Please repeat the lines below, exactly and only, from the one that holds "trivialement sur la" through the one that holds "quatrième, l'aboutissement est".

Records for the task:
- - - - - - -
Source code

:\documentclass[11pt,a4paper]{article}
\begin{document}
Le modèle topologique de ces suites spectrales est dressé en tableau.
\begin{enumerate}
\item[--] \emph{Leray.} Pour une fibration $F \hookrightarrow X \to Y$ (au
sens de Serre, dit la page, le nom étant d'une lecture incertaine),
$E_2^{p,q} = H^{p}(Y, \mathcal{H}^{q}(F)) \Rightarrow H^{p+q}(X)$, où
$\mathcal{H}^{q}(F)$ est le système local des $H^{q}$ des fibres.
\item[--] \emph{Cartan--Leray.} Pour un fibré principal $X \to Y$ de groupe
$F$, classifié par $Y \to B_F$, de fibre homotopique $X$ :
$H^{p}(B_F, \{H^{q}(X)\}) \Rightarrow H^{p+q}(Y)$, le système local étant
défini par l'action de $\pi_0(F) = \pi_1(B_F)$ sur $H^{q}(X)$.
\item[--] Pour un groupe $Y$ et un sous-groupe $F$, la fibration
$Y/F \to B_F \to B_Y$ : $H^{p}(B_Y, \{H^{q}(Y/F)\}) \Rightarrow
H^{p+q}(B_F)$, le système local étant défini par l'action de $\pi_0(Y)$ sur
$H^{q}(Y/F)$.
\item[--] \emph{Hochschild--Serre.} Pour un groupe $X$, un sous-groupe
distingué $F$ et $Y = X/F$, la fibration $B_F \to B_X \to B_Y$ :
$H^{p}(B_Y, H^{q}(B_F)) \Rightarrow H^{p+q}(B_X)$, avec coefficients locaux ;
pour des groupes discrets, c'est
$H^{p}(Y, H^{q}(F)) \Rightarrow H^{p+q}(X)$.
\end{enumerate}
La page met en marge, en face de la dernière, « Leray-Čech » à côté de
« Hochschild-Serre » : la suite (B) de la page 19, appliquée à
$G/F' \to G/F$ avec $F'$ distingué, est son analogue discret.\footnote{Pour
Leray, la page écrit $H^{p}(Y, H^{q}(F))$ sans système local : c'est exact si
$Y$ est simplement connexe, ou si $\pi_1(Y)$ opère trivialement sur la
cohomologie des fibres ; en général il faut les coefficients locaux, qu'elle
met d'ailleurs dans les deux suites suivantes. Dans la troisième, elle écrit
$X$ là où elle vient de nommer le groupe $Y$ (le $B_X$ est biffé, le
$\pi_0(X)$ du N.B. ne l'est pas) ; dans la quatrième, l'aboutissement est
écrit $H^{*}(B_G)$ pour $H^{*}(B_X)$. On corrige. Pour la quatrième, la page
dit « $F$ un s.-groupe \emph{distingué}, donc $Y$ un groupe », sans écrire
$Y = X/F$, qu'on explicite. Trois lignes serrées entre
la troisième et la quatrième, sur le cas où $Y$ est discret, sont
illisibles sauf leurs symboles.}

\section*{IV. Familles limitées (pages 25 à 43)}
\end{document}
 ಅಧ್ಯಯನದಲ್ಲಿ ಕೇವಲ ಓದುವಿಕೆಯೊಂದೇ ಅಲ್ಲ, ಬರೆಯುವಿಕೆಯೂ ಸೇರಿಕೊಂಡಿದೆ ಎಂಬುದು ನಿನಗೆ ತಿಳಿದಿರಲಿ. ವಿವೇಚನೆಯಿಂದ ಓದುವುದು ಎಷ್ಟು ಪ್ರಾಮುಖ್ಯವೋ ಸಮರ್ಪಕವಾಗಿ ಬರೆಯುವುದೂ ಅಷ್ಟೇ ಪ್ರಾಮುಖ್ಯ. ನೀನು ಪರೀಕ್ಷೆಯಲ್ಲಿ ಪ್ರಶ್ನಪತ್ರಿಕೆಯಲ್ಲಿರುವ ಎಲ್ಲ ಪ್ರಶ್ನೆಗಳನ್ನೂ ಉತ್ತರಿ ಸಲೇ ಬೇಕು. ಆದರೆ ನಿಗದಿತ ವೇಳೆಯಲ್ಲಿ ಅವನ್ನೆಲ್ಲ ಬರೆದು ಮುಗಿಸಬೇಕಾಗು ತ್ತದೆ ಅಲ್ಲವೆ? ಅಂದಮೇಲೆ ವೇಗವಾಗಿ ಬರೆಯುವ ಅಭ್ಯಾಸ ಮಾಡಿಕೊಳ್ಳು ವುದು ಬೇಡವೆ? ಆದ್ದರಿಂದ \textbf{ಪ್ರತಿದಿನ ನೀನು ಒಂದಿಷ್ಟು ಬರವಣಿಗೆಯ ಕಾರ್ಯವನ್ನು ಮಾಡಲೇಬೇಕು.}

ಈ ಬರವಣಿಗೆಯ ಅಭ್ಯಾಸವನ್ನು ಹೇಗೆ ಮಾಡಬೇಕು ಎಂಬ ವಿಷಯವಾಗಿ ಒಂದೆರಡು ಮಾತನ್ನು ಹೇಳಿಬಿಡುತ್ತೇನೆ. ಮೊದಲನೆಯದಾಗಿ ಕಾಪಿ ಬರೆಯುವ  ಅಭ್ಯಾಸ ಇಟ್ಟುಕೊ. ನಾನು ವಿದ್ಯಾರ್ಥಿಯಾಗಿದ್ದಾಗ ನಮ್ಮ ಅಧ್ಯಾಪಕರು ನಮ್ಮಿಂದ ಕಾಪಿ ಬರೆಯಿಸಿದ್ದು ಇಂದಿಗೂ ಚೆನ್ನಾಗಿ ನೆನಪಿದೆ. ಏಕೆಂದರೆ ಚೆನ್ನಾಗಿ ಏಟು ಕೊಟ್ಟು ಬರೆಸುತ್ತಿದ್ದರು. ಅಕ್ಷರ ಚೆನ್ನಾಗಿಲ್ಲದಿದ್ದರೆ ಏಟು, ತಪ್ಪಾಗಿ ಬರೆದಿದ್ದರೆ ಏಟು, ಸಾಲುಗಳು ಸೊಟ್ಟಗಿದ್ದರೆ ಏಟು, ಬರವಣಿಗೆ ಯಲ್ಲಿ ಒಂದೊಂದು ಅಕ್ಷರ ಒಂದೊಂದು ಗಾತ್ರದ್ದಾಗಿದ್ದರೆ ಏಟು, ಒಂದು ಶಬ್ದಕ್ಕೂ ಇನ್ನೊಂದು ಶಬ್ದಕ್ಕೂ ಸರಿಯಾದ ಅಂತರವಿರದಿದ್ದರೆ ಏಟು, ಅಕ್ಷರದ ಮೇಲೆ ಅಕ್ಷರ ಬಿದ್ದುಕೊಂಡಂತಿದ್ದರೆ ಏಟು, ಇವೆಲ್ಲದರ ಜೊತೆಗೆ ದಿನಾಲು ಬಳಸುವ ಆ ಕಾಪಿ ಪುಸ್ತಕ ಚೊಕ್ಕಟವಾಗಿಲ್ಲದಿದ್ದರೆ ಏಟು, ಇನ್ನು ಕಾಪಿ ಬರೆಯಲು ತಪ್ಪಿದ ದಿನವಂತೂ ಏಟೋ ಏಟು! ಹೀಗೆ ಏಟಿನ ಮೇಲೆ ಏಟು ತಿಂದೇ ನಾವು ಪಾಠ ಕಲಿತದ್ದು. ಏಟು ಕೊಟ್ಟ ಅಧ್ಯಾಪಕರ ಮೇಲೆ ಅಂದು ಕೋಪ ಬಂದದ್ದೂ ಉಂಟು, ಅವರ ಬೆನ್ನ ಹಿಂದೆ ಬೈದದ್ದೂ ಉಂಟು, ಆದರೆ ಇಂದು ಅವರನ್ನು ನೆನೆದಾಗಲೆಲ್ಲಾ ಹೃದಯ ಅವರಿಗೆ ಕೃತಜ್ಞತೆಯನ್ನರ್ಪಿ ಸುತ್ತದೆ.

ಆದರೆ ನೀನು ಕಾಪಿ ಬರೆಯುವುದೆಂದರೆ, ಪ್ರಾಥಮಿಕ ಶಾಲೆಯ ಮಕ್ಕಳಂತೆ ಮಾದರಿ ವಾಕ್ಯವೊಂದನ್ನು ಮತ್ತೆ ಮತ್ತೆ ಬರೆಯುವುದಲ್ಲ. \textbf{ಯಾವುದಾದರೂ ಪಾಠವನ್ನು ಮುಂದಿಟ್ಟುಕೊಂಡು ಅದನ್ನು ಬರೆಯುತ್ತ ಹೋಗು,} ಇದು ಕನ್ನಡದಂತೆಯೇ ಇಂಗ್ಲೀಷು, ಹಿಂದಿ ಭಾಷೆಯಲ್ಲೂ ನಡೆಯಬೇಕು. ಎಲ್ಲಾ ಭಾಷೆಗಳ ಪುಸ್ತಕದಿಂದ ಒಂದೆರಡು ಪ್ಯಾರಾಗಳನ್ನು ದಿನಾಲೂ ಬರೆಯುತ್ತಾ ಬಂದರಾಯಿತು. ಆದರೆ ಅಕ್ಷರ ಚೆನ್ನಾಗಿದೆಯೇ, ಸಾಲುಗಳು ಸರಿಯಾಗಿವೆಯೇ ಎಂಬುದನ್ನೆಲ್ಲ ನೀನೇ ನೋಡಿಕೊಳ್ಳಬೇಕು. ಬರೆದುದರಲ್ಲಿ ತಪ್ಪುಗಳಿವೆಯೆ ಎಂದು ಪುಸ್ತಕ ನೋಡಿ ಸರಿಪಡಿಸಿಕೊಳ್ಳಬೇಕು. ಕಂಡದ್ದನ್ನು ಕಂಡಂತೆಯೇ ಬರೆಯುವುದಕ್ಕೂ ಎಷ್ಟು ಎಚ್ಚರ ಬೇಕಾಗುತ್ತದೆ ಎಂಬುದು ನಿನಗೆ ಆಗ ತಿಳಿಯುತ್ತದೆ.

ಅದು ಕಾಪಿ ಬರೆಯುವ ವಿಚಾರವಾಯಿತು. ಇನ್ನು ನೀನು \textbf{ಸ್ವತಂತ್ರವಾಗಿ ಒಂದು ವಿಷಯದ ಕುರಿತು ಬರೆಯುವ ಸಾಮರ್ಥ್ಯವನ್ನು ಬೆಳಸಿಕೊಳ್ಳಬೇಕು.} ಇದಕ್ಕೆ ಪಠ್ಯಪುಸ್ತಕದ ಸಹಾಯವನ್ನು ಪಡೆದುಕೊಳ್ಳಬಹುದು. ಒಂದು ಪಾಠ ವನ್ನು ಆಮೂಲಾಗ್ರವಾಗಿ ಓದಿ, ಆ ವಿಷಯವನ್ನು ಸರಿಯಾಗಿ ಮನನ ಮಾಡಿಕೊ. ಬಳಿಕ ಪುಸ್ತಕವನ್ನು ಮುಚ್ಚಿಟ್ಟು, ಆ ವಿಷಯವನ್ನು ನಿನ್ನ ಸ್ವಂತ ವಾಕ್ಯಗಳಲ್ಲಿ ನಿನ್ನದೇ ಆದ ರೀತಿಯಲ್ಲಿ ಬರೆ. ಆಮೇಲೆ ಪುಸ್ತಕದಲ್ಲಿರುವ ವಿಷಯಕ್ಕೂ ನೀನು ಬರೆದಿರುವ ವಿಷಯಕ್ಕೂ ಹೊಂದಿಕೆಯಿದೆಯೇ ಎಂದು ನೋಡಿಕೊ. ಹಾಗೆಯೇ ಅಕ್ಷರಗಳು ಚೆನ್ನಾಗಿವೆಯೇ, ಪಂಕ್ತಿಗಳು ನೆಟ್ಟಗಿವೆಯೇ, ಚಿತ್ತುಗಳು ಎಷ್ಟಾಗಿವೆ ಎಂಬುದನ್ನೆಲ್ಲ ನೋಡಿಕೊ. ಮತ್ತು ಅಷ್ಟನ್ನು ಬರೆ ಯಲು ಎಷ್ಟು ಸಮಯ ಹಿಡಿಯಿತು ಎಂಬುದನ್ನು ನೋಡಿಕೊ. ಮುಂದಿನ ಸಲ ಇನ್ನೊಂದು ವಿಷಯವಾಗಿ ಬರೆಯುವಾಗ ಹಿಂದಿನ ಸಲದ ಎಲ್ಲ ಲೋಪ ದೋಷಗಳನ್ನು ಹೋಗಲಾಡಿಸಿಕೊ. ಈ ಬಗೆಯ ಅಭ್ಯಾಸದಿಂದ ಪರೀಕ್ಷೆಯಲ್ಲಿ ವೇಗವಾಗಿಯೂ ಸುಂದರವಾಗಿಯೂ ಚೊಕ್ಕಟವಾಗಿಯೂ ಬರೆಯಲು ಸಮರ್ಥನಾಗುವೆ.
- - - - - - -
Output for this exercise:
$Y$ est simplement connexe, ou si $\pi_1(Y)$ opère trivialement sur la
cohomologie des fibres ; en général il faut les coefficients locaux, qu'elle
met d'ailleurs dans les deux suites suivantes. Dans la troisième, elle écrit
$X$ là où elle vient de nommer le groupe $Y$ (le $B_X$ est biffé, le
$\pi_0(X)$ du N.B. ne l'est pas) ; dans la quatrième, l'aboutissement est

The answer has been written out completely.